What you need to do = Determine how many lines in the entries below contain the word "each". The reply is that number alone.

Stored data =
·····
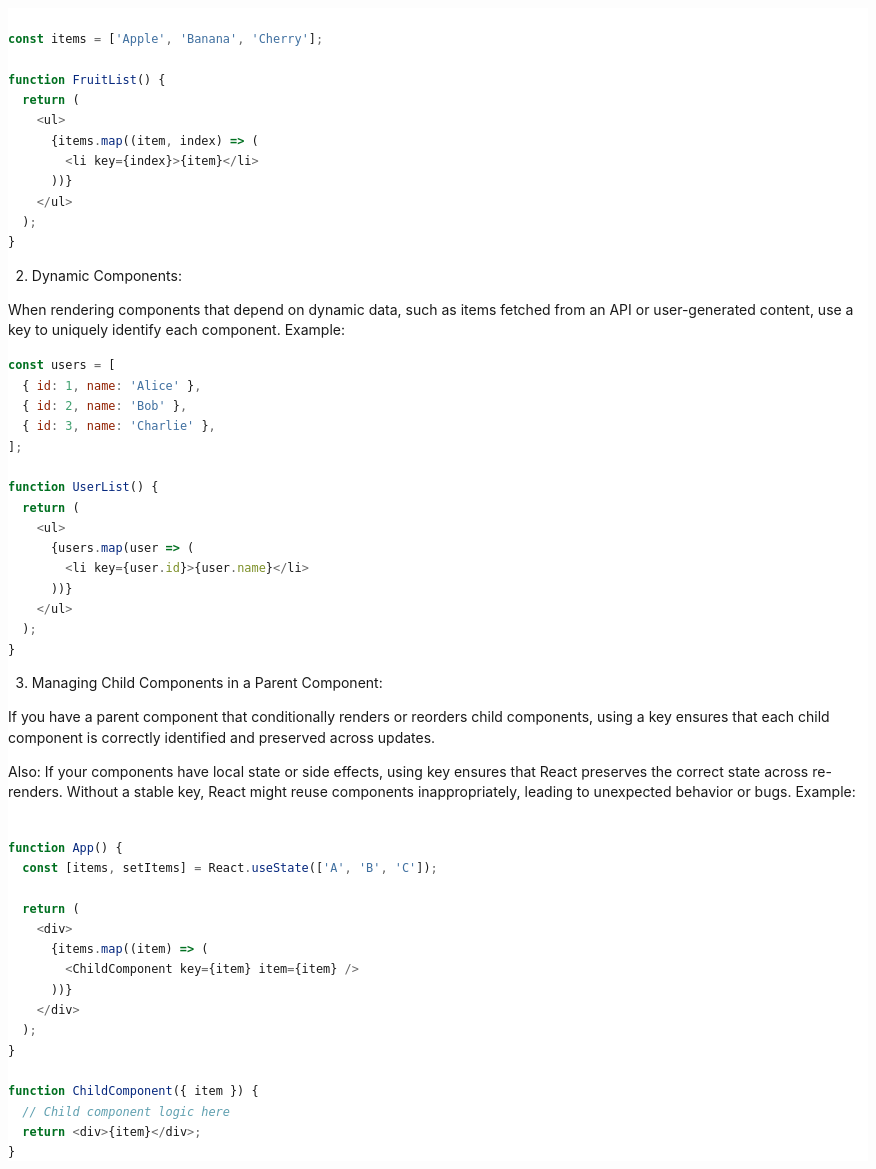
 ```javascript

const items = ['Apple', 'Banana', 'Cherry'];

function FruitList() {
  return (
    <ul>
      {items.map((item, index) => (
        <li key={index}>{item}</li>
      ))}
    </ul>
  );
}
```

2. Dynamic Components:

When rendering components that depend on dynamic data, such as items fetched from an API or user-generated content, use a key to uniquely identify each component.
Example:

```javascript
const users = [
  { id: 1, name: 'Alice' },
  { id: 2, name: 'Bob' },
  { id: 3, name: 'Charlie' },
];

function UserList() {
  return (
    <ul>
      {users.map(user => (
        <li key={user.id}>{user.name}</li>
      ))}
    </ul>
  );
}
```

3. Managing Child Components in a Parent Component:

If you have a parent component that conditionally renders or reorders child components, using a key ensures that each child component is correctly identified and preserved across updates.

Also:
If your components have local state or side effects, using key ensures that React preserves the correct state across re-renders. Without a stable key, React might reuse components inappropriately, leading to unexpected behavior or bugs.
Example:

```javascript

function App() {
  const [items, setItems] = React.useState(['A', 'B', 'C']);

  return (
    <div>
      {items.map((item) => (
        <ChildComponent key={item} item={item} />
      ))}
    </div>
  );
}

function ChildComponent({ item }) {
  // Child component logic here
  return <div>{item}</div>;
}
```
·····
Result of the exercise = 2